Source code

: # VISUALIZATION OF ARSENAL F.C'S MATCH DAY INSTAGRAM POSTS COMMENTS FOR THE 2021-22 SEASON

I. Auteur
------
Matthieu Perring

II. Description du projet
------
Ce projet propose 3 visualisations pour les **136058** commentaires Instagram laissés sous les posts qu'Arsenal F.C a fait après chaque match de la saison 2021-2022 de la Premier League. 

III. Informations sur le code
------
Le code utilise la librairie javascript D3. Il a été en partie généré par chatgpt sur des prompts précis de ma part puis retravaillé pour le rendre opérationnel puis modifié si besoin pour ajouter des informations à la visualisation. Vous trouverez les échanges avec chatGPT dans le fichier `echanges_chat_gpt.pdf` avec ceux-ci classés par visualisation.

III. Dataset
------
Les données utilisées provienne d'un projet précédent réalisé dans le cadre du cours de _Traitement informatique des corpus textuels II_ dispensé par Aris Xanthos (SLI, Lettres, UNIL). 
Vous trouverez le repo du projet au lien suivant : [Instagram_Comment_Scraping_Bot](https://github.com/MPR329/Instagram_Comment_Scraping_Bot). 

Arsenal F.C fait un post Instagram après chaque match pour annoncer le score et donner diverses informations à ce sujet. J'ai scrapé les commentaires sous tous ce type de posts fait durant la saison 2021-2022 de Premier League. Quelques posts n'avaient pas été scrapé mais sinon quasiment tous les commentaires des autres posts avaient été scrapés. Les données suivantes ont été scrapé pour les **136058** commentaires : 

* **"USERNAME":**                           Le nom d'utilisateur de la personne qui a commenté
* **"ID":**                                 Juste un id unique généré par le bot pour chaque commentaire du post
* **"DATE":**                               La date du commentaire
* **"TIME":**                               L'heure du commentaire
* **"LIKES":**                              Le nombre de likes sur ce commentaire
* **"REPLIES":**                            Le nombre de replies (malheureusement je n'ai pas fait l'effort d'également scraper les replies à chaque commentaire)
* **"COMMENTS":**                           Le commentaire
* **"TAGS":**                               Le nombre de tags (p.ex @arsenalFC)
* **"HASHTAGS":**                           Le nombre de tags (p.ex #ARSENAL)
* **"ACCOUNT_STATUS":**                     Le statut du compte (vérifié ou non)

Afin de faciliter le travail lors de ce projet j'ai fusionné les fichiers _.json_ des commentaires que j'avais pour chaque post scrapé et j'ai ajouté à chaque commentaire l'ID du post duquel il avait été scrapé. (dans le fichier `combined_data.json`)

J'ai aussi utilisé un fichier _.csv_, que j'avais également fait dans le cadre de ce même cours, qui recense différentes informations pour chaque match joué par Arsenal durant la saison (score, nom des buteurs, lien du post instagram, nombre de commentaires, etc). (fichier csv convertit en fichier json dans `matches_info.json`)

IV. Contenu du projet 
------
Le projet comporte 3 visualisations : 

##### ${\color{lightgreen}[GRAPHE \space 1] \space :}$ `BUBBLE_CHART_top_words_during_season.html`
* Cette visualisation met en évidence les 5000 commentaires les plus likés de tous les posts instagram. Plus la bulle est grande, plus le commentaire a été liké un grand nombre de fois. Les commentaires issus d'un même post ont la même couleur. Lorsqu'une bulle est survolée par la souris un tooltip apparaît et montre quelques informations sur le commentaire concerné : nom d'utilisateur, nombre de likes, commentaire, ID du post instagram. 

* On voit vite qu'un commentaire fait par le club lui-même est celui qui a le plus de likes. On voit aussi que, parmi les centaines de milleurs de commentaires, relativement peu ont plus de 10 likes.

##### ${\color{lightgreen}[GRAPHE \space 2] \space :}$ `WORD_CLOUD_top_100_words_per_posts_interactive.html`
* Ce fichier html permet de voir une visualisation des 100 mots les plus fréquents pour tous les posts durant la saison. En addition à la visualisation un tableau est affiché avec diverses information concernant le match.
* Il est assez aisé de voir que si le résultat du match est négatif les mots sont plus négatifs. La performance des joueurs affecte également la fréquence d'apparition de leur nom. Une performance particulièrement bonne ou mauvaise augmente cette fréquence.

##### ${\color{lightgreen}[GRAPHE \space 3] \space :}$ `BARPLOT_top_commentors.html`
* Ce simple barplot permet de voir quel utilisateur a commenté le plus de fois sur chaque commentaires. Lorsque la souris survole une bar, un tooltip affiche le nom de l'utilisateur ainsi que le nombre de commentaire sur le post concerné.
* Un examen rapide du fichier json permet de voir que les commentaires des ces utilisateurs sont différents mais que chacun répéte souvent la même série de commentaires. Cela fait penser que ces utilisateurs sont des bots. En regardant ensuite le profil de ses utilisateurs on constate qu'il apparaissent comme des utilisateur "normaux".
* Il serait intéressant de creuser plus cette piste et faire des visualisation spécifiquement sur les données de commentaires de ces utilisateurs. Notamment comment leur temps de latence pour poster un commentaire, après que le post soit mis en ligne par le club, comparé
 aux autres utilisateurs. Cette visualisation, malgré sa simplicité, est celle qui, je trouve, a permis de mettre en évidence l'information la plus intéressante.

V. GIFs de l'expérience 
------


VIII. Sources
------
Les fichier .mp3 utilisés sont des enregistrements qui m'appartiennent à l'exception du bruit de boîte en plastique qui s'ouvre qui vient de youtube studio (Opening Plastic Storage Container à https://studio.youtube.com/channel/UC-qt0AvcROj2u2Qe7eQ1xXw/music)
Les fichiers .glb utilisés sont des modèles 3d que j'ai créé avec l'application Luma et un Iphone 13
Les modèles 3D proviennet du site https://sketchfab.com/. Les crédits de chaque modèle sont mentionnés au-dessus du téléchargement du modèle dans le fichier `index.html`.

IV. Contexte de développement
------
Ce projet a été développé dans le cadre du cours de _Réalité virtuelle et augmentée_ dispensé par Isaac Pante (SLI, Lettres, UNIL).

Description of the task
What is needed is the number of lines in these entries that include the word "tous"; please give it alone.

Answer for the task
3